# PROBLEM TO WORK ON
The lines from the top of the listing through the one containing "1. **Peak Usage Simulation**" are to be retyped exactly, with no other lines.

# DATASET CONTENT
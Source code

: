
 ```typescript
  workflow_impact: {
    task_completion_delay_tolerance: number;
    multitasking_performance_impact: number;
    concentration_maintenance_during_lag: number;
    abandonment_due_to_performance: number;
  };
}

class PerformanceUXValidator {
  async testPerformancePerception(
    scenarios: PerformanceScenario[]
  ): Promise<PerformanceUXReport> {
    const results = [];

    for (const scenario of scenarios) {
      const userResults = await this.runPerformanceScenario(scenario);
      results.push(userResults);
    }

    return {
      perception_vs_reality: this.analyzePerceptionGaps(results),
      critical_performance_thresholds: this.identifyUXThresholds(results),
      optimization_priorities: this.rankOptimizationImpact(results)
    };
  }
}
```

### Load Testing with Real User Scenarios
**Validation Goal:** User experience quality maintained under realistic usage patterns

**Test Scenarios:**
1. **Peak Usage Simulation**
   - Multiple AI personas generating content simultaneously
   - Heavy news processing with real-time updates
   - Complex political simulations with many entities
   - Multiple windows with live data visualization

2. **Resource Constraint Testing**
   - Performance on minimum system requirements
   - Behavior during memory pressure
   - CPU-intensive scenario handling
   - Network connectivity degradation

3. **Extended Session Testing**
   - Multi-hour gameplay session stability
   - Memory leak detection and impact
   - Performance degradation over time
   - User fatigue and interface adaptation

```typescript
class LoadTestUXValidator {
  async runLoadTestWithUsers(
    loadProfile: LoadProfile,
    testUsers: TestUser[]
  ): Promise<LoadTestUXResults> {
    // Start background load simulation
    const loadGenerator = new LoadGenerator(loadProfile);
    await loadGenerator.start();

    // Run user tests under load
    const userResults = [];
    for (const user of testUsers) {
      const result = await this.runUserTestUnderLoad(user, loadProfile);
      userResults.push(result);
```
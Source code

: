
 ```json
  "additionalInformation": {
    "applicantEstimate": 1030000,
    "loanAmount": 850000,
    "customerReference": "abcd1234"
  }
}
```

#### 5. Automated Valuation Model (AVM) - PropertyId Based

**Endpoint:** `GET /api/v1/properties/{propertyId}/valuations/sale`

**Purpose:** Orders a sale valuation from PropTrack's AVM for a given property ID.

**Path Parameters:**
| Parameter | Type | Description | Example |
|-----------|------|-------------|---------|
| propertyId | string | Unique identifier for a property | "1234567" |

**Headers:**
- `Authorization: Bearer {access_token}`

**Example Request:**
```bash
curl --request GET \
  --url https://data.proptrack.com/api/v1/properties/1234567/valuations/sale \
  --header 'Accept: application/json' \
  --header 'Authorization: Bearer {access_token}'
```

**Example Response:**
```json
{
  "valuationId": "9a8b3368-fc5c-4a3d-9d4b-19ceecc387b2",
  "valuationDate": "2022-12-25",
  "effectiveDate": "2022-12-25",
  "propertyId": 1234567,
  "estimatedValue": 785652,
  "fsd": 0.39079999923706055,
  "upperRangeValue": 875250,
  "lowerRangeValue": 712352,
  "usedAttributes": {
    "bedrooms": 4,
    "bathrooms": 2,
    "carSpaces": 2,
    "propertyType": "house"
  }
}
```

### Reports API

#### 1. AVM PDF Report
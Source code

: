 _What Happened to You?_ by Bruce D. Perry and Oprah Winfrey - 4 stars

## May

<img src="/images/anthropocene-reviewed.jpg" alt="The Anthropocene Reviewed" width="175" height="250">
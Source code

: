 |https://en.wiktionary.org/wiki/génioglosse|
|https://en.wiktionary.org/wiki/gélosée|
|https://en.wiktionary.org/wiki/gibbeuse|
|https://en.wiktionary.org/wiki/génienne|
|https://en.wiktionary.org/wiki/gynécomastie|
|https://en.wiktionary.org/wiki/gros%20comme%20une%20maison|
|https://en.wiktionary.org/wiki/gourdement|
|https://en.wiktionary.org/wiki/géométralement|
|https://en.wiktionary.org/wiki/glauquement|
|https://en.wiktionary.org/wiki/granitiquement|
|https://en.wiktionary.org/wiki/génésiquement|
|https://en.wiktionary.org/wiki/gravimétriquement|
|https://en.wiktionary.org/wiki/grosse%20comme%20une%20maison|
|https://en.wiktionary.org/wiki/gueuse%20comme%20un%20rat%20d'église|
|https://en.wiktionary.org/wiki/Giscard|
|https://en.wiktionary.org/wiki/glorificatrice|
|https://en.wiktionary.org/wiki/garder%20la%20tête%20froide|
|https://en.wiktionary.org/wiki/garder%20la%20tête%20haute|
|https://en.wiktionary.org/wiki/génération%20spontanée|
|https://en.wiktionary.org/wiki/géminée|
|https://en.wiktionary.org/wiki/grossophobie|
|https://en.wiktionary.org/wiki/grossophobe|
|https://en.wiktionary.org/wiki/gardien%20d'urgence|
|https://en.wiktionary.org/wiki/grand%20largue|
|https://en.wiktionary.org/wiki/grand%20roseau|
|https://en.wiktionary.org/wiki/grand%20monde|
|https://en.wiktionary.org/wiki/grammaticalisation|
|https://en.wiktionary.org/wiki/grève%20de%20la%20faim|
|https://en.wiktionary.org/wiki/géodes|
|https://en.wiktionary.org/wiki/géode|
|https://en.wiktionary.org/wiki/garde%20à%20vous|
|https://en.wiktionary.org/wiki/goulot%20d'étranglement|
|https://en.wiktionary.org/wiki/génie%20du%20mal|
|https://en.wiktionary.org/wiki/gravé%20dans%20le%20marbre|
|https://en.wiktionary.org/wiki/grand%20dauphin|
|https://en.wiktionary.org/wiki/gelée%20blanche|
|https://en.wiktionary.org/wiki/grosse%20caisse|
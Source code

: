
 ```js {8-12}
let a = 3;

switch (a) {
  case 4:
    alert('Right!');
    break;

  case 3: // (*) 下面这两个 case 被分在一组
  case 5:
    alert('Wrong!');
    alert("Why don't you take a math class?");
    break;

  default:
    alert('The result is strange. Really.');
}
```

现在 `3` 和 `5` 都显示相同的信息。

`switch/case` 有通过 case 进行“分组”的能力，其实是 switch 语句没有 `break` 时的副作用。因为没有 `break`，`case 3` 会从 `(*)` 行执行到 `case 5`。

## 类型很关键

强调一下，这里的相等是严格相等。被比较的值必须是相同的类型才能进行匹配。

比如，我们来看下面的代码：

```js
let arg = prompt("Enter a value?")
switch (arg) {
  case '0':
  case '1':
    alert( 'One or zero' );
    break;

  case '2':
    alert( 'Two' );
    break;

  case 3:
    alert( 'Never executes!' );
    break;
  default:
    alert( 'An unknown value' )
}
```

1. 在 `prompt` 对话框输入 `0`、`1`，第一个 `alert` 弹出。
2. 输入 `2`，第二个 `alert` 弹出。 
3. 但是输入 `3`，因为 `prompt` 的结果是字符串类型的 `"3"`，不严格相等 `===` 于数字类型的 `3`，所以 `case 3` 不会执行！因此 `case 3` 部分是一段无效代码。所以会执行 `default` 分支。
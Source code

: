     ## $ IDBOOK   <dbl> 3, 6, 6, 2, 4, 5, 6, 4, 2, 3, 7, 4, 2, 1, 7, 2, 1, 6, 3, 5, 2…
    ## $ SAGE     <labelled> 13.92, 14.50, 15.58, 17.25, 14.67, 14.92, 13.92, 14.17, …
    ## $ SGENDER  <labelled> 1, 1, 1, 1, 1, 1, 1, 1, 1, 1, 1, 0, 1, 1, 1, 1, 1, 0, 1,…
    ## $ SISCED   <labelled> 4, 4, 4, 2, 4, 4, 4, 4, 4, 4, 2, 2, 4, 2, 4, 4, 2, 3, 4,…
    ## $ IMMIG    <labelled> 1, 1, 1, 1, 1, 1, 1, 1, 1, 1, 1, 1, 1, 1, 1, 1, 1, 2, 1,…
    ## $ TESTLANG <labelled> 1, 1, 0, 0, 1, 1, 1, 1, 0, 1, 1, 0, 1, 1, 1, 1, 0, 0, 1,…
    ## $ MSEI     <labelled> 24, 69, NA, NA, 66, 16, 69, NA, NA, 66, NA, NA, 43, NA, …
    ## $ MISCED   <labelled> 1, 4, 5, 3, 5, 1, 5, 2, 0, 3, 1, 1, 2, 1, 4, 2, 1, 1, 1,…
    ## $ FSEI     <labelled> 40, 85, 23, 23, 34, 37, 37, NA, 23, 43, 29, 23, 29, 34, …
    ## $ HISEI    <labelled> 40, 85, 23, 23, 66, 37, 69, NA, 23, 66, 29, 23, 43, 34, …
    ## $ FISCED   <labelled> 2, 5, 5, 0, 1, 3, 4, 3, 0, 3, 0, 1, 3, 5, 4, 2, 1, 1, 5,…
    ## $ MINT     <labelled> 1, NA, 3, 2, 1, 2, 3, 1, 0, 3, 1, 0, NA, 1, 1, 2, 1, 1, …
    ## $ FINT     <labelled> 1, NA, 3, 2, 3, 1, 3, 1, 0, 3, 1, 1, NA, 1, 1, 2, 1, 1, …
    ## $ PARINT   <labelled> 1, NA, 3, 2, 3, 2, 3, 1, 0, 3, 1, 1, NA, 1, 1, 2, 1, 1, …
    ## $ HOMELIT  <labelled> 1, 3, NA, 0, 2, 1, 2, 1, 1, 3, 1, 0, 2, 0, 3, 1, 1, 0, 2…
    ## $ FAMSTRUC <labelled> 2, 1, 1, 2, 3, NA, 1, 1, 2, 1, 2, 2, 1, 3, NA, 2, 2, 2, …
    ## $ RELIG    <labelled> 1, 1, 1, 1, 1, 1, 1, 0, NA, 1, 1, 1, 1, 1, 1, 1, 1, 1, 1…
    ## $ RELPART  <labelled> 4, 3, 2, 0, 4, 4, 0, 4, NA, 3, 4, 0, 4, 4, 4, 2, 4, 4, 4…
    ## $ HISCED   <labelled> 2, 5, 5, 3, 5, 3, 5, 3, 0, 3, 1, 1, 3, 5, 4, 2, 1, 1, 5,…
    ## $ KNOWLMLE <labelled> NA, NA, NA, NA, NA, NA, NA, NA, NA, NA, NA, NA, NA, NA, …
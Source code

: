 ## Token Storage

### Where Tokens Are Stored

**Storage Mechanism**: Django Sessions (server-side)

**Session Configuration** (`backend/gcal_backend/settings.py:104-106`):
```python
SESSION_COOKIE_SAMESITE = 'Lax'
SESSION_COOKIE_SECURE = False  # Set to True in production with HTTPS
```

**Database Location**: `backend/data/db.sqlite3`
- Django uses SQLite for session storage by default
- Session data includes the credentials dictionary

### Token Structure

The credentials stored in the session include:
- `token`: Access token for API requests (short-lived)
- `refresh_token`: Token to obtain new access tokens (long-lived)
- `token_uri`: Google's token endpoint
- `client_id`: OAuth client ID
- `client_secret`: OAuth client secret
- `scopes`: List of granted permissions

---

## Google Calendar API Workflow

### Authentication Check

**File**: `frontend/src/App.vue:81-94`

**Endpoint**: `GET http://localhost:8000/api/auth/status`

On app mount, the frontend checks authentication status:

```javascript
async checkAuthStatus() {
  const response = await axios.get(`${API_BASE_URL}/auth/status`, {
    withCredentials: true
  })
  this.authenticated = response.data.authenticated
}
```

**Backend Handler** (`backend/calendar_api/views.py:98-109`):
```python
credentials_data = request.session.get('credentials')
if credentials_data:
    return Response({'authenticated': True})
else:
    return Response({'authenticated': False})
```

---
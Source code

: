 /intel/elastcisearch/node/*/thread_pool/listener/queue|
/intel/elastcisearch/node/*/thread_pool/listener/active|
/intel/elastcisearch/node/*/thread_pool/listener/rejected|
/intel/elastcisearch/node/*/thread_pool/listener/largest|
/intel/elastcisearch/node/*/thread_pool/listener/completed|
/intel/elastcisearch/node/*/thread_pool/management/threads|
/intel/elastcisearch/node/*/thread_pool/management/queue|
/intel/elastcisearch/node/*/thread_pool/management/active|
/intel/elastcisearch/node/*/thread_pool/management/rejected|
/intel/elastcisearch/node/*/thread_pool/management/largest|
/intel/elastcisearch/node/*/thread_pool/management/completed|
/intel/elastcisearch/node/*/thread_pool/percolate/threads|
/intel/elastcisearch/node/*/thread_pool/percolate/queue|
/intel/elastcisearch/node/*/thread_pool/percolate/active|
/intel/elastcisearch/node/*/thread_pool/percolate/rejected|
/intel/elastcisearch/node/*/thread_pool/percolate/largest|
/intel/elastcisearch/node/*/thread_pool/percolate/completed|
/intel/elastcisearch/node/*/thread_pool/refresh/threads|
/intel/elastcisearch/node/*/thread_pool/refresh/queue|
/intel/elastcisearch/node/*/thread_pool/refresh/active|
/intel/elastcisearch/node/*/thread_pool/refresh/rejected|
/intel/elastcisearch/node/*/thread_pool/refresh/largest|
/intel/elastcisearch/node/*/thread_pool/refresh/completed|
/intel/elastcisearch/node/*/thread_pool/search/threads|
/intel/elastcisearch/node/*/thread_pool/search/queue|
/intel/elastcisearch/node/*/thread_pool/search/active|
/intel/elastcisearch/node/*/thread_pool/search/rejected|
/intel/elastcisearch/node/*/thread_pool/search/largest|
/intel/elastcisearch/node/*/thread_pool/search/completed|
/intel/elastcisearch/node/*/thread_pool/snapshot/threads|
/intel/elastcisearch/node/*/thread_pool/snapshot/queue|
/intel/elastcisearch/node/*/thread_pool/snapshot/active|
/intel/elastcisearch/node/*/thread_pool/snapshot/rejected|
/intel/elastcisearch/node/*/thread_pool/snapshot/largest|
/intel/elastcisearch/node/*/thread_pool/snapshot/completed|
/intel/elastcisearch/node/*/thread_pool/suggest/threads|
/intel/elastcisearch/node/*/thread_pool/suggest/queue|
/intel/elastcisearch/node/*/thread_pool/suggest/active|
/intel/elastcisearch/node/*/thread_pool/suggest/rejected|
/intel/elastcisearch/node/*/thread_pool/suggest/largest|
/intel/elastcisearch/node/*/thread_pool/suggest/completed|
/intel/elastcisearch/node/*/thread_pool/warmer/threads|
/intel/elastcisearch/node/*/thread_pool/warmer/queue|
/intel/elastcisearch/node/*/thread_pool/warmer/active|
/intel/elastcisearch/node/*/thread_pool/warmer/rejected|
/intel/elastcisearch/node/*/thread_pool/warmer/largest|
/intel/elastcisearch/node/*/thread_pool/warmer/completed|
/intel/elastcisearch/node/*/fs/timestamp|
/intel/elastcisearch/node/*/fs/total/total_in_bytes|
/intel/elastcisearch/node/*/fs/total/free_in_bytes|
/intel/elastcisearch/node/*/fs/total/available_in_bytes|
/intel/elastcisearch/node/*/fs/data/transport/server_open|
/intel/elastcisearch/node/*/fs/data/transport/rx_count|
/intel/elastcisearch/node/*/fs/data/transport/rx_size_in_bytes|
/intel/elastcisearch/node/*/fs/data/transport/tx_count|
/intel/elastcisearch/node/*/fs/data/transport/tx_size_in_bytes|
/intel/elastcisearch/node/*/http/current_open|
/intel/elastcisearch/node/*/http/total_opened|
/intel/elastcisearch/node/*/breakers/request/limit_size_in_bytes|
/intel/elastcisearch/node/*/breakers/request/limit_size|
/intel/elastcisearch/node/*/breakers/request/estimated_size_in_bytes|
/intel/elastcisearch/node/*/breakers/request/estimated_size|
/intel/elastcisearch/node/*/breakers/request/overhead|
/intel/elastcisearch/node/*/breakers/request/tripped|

# EXERCISE SOLUTION
Source code

:
 ```typescript
  workflow_impact: {
    task_completion_delay_tolerance: number;
    multitasking_performance_impact: number;
    concentration_maintenance_during_lag: number;
    abandonment_due_to_performance: number;
  };
}

class PerformanceUXValidator {
  async testPerformancePerception(
    scenarios: PerformanceScenario[]
  ): Promise<PerformanceUXReport> {
    const results = [];

    for (const scenario of scenarios) {
      const userResults = await this.runPerformanceScenario(scenario);
      results.push(userResults);
    }

    return {
      perception_vs_reality: this.analyzePerceptionGaps(results),
      critical_performance_thresholds: this.identifyUXThresholds(results),
      optimization_priorities: this.rankOptimizationImpact(results)
    };
  }
}
```

### Load Testing with Real User Scenarios
**Validation Goal:** User experience quality maintained under realistic usage patterns

**Test Scenarios:**
1. **Peak Usage Simulation**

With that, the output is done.